Many gun owners were also critical of the compromises made for the bill, especially the requirement that open carriers must be licensed in the same way as those with concealed carry permits. Texas currently requires applicants to be at least 21, pass a background check, and recieve some firearm training before being allowed to carry a concealed firearm. Those restrictions have not stopped more than 850,000 people from becoming permit owners, making Texas only second to states like Florida and Pennsylvania in terms of licenses issued.
Many gun owners, such as Buck Steinke, owner of Lone Star Shooting Supply in Gainesville, said it would give state residents much needed flexibility.

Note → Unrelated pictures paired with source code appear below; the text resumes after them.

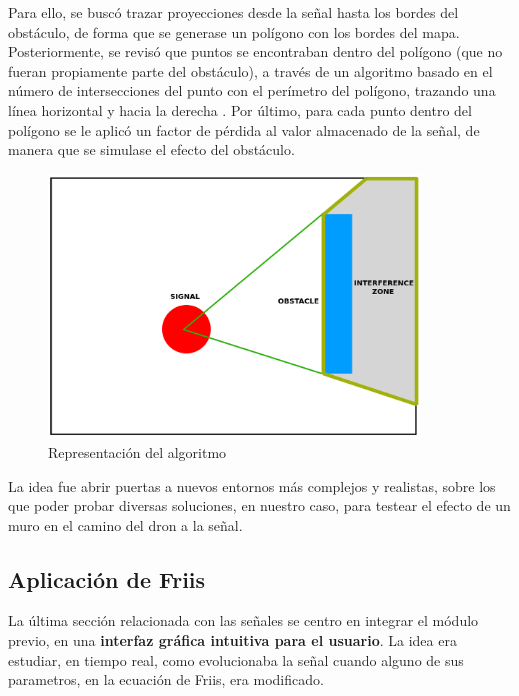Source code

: Para ello, se buscó trazar proyecciones desde la señal hasta los bordes del obstáculo, de forma que se generase un polígono con los bordes del mapa. Posteriormente, se revisó que puntos se encontraban dentro del polígono (que no fueran propiamente parte del obstáculo), a través de un algoritmo basado en el número de intersecciones del punto con el perímetro del polígono, trazando una línea horizontal y hacia la derecha \cite{poly-info}. Por último, para cada punto dentro del polígono se le aplicó un factor de pérdida al valor almacenado de la señal, de manera que se simulase el efecto del obstáculo.\\

\begin{figure} [H]
	\begin{center}
	\includegraphics[height=7cm]{imagenes/cap4/5_interference.png}
	\end{center}
	\caption[Representación del algoritmo]{Representación del algoritmo}
	\label{fig:interference_algorithm}
\end{figure}

La idea fue abrir puertas a nuevos entornos más complejos y realistas, sobre los que poder probar diversas soluciones, en nuestro caso, para testear el efecto de un muro en el camino del dron a la señal.\\
\newpage
\subsection{Aplicación de Friis}
\label{subsec:friis-app}

La última sección relacionada con las señales se centro en integrar el módulo previo, en una \textbf{interfaz gráfica intuitiva para el usuario}. La idea era estudiar, en tiempo real, como evolucionaba la señal cuando alguno de sus parametros, en la ecuación de Friis, era modificado.\\

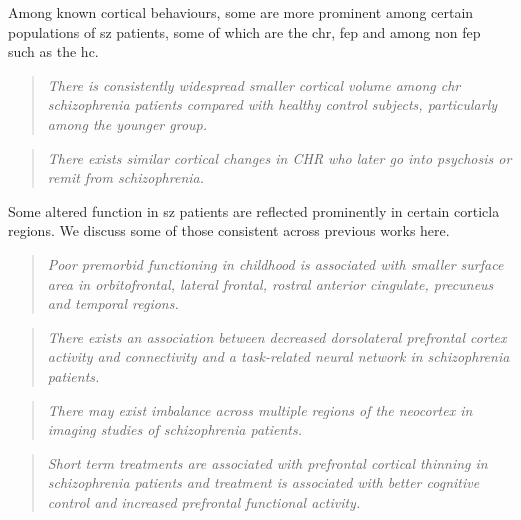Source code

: Among known cortical behaviours, some are more prominent among certain populations of \ac{sz} patients, some of which are the \ac{chr}, \ac{fep} and among non \ac{fep} such as the \ac{hc}.
\begin{quotation}
	\textit{There is consistently widespread smaller cortical volume among \ac{chr} schizophrenia patients compared with healthy control subjects, particularly among the younger group.}
	\begin{flushright}
		\cite{chung2019cortical}
	\end{flushright}
\end{quotation}
\begin{quotation}
	\textit{There exists similar cortical changes in CHR who later go into psychosis or remit from schizophrenia.}
	\begin{flushright}
		\cite{chung2019cortical}
	\end{flushright}
\end{quotation}
Some altered function in \ac{sz} patients are reflected prominently in certain corticla regions. We discuss some of those consistent across previous works here.
\begin{quotation}
	\textit{Poor premorbid functioning in childhood is associated with smaller surface area in orbitofrontal, lateral frontal, rostral anterior cingulate, precuneus and temporal regions.}
	\begin{flushright}
		\cite{chung2019cortical}
	\end{flushright}
\end{quotation}
\begin{quotation}
	\textit{There exists an association between decreased dorsolateral prefrontal cortex activity and connectivity and a task-related neural network in schizophrenia patients.}
	\begin{flushright}
		\cite{yoon2008association}
	\end{flushright}
\end{quotation}
\begin{quotation}
	\textit{There may exist imbalance across multiple regions of the neocortex in imaging studies of schizophrenia patients. }
	\begin{flushright}
		\cite{rolls2021attractor}
	\end{flushright}
\end{quotation}
\begin{quotation}
	\textit{Short term treatments are associated with prefrontal cortical thinning in schizophrenia patients and treatment is associated with better cognitive control and increased prefrontal functional activity.}
	\begin{flushright}
		\cite{lesh2015multimodal}
	\end{flushright}
\end{quotation}
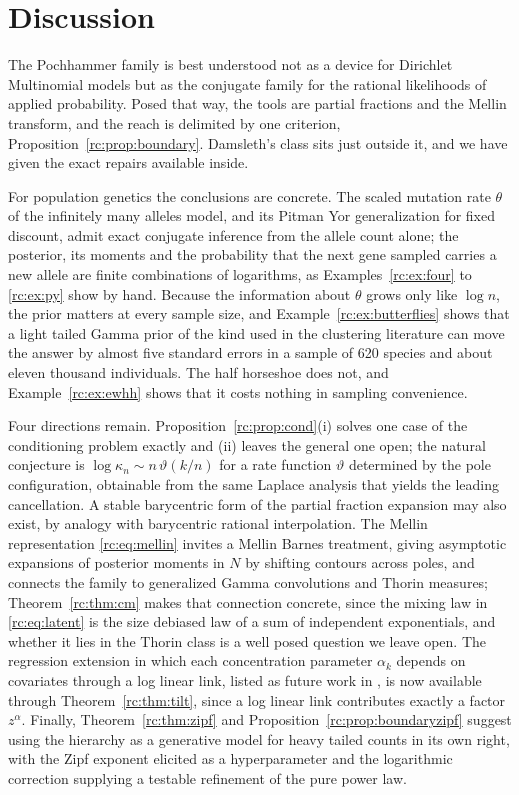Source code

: \section{Discussion}\label{rc:sec:discussion}

The Pochhammer family is best understood not as a device for Dirichlet Multinomial models but as the conjugate family for the rational likelihoods of applied probability. Posed that way, the tools are partial fractions and the Mellin transform, and the reach is delimited by one criterion, Proposition~\ref{rc:prop:boundary}. Damsleth's class sits just outside it, and we have given the exact repairs available inside.

For population genetics the conclusions are concrete. The scaled mutation rate $\theta$ of the infinitely many alleles model, and its Pitman Yor generalization for fixed discount, admit exact conjugate inference from the allele count alone; the posterior, its moments and the probability that the next gene sampled carries a new allele are finite combinations of logarithms, as Examples~\ref{rc:ex:four} to \ref{rc:ex:py} show by hand. Because the information about $\theta$ grows only like $\log n$, the prior matters at every sample size, and Example~\ref{rc:ex:butterflies} shows that a light tailed Gamma prior of the kind used in the clustering literature can move the answer by almost five standard errors in a sample of 620 species and about eleven thousand individuals. The half horseshoe does not, and Example~\ref{rc:ex:ewhh} shows that it costs nothing in sampling convenience.

Four directions remain. Proposition~\ref{rc:prop:cond}(i) solves one case of the conditioning problem exactly and (ii) leaves the general one open; the natural conjecture is $\log\kappa_n\sim n\,\vartheta(k/n)$ for a rate function $\vartheta$ determined by the pole configuration, obtainable from the same Laplace analysis that yields the leading cancellation. A stable barycentric form of the partial fraction expansion may also exist, by analogy with barycentric rational interpolation. The Mellin representation \eqref{rc:eq:mellin} invites a Mellin Barnes treatment, giving asymptotic expansions of posterior moments in $N$ by shifting contours across poles, and connects the family to generalized Gamma convolutions and Thorin measures; Theorem~\ref{rc:thm:cm} makes that connection concrete, since the mixing law in \eqref{rc:eq:latent} is the size debiased law of a sum of independent exponentials, and whether it lies in the Thorin class is a well posed question we leave open. The regression extension in which each concentration parameter $\alpha_k$ depends on covariates through a log linear link, listed as future work in \citet{rc:wang2024}, is now available through Theorem~\ref{rc:thm:tilt}, since a log linear link contributes exactly a factor $z^\alpha$. Finally, Theorem~\ref{rc:thm:zipf} and Proposition~\ref{rc:prop:boundaryzipf} suggest using the hierarchy as a generative model for heavy tailed counts in its own right, with the Zipf exponent elicited as a hyperparameter and the logarithmic correction supplying a testable refinement of the pure power law.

“Open carry and concealed carry should both be about the ability to protect yourself and your loved ones,” Steinke told the Gainesville Daily Register. “I would rather have it and not need it than need it and not have it.”
The second bill signed on Saturday was Senate Bill 11, which allowed for licensed gun owners to carry concealed weapons on college campuses. However, college officials will still be able to designate certain areas as gun-free zones.
The open carry law will go into effect on January 1, 2016, while the campus carry law will take effect in August of the same year.